WORK INSTRUCTION => After reading each line of the entries, give the number of lines that contain "have" and nothing else.
##### WORKING DATA #####
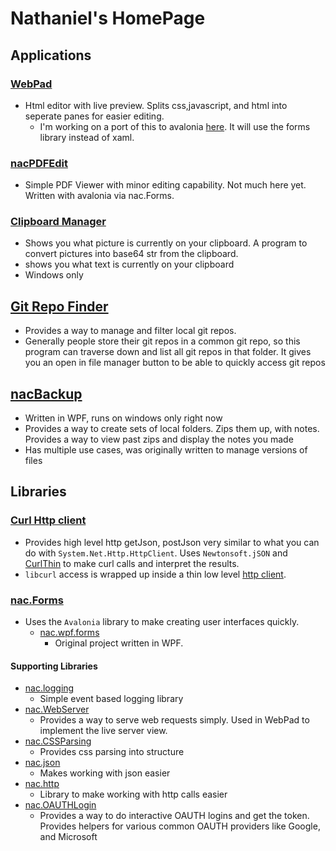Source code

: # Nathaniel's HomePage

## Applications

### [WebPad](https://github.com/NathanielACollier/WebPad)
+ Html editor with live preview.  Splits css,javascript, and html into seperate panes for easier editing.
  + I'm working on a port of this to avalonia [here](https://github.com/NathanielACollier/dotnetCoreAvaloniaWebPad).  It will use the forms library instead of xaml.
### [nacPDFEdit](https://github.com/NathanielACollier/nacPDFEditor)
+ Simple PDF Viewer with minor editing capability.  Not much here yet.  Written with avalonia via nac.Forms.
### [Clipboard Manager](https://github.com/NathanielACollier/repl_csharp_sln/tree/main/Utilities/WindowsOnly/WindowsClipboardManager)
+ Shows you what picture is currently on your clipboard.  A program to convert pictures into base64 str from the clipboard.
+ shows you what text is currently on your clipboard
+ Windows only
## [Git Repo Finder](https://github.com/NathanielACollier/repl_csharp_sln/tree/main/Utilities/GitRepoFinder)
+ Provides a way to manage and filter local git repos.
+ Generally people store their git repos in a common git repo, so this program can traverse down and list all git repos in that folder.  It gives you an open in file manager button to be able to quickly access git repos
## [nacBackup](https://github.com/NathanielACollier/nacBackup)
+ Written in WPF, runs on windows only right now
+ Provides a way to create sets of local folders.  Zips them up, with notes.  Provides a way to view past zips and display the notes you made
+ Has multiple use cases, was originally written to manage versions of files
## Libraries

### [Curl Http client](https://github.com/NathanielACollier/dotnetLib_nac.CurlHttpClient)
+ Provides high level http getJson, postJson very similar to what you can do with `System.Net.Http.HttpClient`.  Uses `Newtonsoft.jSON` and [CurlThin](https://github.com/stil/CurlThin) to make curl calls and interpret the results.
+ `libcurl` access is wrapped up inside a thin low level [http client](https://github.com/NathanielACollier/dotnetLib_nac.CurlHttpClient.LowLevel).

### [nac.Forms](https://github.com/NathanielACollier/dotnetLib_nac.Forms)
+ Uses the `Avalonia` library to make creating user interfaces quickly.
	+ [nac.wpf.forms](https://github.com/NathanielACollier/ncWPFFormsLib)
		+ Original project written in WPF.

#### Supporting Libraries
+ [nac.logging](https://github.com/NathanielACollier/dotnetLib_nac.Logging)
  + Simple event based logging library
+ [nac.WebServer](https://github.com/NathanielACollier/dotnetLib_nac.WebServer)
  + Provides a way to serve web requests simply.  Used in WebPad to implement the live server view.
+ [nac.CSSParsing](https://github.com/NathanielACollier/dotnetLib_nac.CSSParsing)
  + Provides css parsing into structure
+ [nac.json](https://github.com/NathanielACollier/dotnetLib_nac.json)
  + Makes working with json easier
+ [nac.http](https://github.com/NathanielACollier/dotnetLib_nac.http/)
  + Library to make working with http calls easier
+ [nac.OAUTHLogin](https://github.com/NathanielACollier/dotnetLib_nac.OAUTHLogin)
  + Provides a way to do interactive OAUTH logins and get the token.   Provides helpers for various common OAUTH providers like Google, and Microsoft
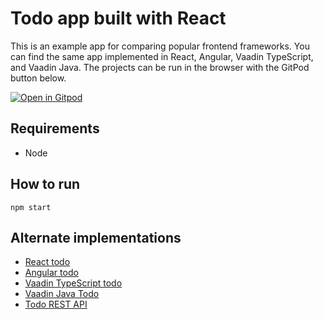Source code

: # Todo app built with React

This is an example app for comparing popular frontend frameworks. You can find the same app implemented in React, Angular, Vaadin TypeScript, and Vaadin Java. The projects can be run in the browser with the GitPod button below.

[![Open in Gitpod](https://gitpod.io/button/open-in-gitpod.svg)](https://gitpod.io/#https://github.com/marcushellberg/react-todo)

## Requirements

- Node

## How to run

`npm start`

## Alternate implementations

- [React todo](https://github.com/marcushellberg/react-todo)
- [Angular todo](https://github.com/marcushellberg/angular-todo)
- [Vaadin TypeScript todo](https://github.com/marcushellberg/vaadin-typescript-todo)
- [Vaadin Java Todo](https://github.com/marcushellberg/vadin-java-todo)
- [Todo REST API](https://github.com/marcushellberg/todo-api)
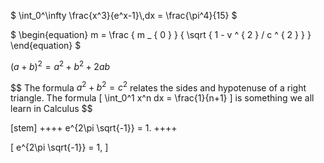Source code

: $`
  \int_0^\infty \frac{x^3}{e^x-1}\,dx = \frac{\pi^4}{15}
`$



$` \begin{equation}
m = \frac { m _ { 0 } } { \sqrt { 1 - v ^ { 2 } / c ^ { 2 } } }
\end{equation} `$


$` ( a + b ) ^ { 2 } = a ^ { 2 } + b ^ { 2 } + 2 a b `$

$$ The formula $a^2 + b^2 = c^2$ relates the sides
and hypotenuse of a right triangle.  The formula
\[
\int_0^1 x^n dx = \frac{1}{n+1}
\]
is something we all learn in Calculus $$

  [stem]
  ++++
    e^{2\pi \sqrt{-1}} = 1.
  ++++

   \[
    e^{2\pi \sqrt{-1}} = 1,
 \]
#####
##### WORKING DATA #####
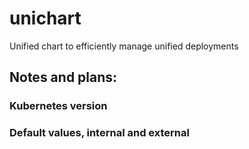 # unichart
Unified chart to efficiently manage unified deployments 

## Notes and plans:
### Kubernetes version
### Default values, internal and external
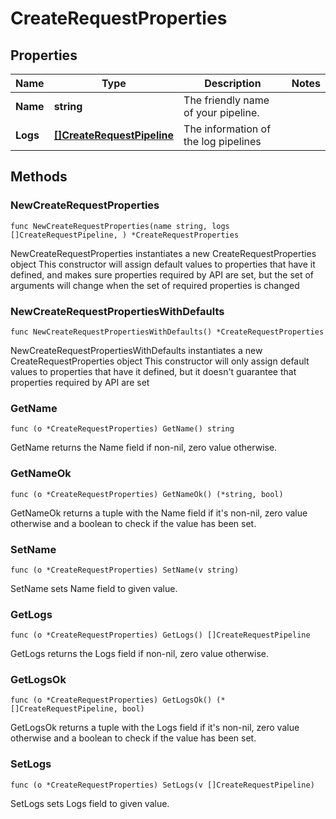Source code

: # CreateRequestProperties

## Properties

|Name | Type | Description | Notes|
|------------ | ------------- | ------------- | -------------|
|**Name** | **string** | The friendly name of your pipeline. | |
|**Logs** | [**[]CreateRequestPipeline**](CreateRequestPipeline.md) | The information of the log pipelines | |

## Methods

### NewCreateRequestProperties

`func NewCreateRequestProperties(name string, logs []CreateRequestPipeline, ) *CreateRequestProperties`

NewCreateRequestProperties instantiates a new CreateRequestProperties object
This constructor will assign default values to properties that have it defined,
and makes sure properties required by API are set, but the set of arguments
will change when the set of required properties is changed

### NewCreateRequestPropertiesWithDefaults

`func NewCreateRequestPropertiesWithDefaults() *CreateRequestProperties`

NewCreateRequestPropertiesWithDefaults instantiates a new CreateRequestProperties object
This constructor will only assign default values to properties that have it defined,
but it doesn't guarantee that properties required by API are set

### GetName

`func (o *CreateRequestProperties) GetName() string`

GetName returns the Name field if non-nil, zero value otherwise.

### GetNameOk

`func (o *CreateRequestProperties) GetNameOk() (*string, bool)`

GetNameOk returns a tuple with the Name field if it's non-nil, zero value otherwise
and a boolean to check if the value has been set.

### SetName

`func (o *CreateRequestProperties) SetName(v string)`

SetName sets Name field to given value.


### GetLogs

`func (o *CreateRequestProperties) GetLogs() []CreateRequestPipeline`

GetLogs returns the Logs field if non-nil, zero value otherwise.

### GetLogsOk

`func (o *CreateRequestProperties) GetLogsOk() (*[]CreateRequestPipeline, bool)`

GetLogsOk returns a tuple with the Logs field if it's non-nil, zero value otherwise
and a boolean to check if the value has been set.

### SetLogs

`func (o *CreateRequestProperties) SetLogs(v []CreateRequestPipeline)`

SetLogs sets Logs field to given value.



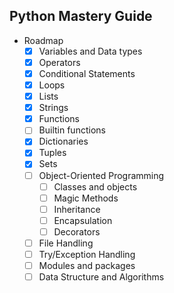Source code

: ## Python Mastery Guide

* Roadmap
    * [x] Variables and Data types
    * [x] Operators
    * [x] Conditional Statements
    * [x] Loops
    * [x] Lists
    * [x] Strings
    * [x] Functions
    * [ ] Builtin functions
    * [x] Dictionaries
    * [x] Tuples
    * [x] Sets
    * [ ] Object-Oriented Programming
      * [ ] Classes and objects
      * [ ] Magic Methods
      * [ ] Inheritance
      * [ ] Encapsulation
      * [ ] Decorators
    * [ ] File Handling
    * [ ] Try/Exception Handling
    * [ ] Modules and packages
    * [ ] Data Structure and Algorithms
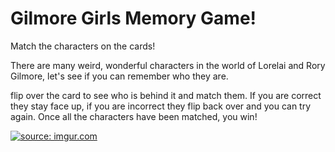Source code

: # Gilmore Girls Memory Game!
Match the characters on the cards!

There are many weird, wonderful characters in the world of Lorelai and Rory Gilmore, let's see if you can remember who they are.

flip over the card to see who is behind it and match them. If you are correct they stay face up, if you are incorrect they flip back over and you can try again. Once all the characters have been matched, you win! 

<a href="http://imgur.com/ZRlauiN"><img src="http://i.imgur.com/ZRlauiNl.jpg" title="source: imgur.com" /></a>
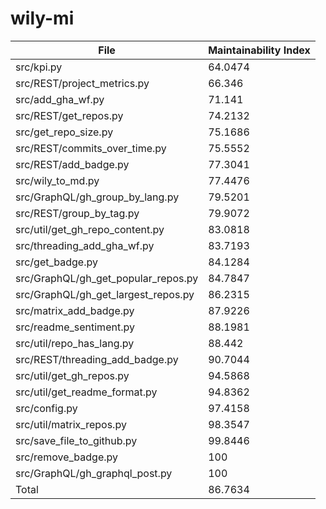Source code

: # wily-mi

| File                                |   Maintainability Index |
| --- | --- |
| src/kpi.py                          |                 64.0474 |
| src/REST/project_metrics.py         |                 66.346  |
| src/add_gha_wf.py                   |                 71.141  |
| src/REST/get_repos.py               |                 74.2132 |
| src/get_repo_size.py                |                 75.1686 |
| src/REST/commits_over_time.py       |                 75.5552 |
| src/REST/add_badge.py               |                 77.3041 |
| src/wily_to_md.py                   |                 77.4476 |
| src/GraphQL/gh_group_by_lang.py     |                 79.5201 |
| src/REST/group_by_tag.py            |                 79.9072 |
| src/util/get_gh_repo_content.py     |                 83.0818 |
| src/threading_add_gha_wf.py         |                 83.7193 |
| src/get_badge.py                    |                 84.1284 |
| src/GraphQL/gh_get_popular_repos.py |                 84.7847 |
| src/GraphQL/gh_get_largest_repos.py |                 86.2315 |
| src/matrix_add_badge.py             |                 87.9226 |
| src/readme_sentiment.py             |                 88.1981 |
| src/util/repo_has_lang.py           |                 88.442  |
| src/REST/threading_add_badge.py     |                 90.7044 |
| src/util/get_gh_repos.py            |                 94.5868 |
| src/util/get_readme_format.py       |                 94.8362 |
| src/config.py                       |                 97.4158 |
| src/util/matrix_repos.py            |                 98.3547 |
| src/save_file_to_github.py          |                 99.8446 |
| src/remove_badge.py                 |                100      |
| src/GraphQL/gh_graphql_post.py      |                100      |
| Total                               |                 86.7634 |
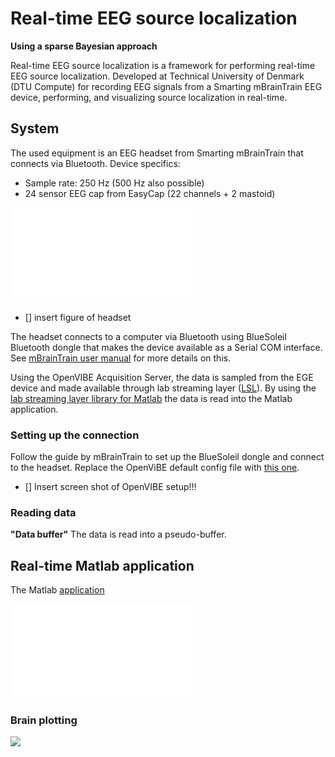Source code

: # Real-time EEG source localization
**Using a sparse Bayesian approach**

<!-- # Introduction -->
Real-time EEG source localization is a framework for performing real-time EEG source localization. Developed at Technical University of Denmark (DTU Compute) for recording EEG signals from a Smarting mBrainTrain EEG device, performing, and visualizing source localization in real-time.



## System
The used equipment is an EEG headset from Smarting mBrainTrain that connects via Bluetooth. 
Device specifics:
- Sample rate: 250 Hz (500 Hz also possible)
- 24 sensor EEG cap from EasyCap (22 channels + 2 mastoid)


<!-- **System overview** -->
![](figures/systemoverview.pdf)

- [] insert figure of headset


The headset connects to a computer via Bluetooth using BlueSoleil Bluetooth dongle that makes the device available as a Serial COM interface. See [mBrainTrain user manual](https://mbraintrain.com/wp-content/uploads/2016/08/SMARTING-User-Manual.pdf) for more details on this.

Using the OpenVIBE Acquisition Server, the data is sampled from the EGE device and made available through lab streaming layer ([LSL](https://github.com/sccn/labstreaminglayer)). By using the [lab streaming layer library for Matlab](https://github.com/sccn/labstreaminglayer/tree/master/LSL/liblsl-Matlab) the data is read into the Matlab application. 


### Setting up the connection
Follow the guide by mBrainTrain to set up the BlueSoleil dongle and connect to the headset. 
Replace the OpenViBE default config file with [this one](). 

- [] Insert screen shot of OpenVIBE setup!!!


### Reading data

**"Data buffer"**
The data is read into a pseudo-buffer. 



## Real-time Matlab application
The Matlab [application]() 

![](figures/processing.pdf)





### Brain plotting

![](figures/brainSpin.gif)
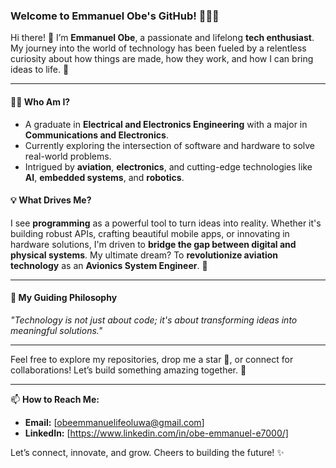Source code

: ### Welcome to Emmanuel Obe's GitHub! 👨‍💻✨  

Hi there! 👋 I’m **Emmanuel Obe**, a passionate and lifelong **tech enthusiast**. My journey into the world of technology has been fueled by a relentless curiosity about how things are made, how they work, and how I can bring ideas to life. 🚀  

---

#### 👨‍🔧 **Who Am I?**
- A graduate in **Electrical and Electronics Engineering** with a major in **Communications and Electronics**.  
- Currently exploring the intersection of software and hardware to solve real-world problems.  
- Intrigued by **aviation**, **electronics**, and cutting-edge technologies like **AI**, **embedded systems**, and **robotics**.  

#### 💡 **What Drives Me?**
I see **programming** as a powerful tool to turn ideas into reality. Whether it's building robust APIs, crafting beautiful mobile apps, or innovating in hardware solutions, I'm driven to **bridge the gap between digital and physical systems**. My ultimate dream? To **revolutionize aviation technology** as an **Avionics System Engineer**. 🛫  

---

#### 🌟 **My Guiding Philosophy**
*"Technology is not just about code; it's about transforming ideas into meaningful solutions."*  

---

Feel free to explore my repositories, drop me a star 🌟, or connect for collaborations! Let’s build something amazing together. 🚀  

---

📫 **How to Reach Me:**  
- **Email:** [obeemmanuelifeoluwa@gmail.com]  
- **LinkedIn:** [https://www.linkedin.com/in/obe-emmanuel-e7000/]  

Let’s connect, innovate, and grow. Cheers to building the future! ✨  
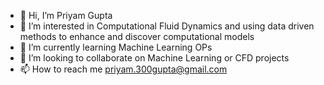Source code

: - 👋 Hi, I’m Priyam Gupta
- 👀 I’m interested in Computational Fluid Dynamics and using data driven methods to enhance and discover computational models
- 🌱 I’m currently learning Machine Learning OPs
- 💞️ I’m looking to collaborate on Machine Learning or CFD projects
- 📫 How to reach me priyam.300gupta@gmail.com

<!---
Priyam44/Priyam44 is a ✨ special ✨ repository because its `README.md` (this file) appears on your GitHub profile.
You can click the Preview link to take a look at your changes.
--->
#####
ANSWER => 3